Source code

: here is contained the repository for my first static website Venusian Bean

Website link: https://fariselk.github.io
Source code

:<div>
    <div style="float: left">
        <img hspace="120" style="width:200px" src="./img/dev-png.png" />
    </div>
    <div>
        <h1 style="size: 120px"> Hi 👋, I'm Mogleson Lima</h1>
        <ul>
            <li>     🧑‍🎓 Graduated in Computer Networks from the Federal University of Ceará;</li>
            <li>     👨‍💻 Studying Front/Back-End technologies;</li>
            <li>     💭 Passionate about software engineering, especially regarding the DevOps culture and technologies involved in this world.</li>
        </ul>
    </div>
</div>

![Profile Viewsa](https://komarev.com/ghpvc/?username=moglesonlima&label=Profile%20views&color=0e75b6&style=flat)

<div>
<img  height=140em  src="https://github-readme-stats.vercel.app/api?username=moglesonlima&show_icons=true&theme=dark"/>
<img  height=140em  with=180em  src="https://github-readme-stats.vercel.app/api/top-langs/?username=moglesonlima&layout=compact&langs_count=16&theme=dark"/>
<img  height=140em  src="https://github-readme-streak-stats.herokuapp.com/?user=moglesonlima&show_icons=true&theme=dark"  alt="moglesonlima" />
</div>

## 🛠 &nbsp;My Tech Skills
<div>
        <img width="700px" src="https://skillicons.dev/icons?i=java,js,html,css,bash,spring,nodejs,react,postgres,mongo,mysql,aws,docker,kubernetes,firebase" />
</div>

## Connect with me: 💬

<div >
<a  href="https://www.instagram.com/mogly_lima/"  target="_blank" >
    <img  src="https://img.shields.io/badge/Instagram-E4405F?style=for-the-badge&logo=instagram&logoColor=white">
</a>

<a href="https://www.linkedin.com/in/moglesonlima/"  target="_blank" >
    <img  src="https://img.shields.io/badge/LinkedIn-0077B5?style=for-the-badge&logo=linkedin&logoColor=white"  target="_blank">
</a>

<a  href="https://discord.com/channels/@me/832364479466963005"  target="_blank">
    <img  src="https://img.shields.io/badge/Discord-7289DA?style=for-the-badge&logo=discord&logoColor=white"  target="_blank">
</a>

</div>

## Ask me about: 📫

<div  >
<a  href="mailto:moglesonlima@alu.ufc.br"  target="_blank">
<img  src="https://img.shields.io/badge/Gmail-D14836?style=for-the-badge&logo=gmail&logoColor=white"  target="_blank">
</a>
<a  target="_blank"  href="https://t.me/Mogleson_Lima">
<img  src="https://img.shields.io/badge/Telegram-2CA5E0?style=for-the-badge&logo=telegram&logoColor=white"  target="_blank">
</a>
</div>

--------------------------------

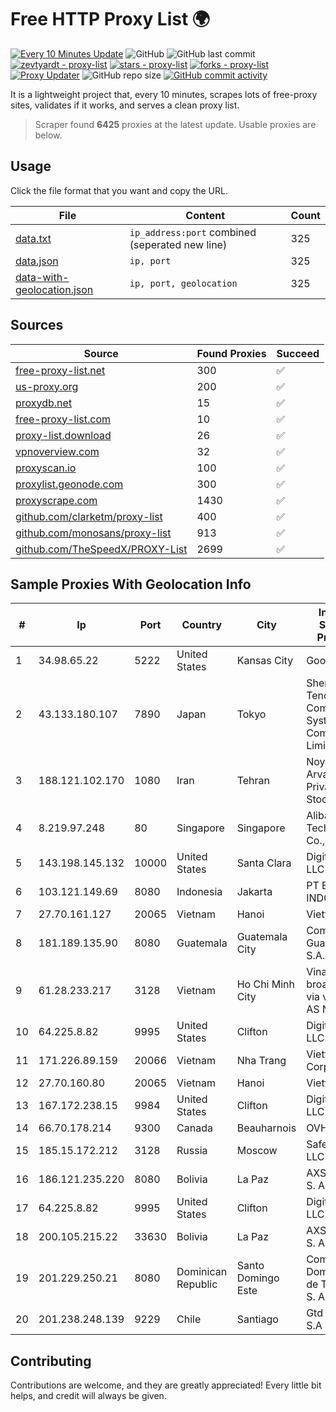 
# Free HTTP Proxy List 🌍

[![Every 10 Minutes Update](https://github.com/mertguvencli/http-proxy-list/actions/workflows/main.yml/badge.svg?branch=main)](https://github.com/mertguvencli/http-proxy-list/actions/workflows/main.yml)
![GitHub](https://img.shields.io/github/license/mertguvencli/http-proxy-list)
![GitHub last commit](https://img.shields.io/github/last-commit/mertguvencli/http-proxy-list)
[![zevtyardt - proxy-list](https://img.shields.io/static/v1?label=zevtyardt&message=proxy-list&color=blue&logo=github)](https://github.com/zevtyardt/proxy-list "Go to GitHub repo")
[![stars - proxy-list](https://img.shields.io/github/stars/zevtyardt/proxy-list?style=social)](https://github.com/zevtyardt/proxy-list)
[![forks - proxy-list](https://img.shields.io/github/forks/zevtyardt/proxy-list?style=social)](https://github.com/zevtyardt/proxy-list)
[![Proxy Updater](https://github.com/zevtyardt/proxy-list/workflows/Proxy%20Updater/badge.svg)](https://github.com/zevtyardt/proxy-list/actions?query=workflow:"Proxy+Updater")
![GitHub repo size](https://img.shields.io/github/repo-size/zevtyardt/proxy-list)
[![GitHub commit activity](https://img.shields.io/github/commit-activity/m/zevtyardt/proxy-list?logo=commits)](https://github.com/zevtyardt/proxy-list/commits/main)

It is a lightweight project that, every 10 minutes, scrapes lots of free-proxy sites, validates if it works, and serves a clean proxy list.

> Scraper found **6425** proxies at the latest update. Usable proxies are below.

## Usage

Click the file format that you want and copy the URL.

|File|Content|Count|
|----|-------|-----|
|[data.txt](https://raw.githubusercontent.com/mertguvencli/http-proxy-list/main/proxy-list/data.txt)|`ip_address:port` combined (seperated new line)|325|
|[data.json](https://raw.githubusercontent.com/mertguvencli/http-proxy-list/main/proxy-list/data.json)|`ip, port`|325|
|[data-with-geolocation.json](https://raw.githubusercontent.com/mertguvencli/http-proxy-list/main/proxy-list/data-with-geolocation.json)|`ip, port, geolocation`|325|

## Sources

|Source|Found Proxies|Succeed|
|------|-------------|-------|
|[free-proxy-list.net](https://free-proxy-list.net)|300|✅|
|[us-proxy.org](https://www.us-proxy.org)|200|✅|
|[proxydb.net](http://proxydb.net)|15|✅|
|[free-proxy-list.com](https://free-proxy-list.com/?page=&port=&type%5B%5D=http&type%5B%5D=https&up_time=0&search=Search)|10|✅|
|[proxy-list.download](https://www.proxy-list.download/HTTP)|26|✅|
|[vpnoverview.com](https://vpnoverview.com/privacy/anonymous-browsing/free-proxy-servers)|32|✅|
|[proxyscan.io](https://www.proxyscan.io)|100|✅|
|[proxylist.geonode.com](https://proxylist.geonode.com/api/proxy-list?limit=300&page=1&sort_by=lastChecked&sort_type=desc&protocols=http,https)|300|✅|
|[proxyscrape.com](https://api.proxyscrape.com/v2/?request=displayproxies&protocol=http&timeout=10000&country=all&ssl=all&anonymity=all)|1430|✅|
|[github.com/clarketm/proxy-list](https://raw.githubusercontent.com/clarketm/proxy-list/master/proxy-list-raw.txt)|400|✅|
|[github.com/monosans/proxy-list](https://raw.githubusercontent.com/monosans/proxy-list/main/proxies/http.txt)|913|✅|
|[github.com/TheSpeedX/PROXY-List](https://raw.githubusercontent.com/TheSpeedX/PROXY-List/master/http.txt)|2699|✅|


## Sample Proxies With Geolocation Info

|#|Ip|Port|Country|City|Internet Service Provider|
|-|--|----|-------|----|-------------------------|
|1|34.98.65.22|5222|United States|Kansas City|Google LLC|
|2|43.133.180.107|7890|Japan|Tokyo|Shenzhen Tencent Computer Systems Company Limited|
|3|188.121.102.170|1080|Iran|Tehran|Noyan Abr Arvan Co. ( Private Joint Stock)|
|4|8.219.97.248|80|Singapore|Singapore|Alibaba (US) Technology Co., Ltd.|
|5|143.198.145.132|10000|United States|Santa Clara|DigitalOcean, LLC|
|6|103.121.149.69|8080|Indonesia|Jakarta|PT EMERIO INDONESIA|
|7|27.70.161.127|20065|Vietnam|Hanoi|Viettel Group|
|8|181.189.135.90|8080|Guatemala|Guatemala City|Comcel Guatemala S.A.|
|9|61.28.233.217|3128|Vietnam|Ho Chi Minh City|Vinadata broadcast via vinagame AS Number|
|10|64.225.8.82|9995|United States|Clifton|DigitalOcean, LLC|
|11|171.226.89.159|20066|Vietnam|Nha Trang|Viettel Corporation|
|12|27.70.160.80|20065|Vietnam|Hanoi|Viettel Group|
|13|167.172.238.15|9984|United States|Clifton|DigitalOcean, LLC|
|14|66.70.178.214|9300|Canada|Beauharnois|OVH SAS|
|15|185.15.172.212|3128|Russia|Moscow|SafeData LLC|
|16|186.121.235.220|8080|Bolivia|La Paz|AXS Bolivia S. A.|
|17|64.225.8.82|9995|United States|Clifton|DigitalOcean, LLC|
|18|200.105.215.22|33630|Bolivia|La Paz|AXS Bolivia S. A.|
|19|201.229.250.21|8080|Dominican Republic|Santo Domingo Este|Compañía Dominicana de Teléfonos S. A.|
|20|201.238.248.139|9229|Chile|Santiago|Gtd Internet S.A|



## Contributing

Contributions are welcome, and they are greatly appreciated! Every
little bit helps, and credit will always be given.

--------------------------------

Each line that mentions the string "Hanoi" must be copied from the listing.

|7|27.70.161.127|20065|Vietnam|Hanoi|Viettel Group|
|12|27.70.160.80|20065|Vietnam|Hanoi|Viettel Group|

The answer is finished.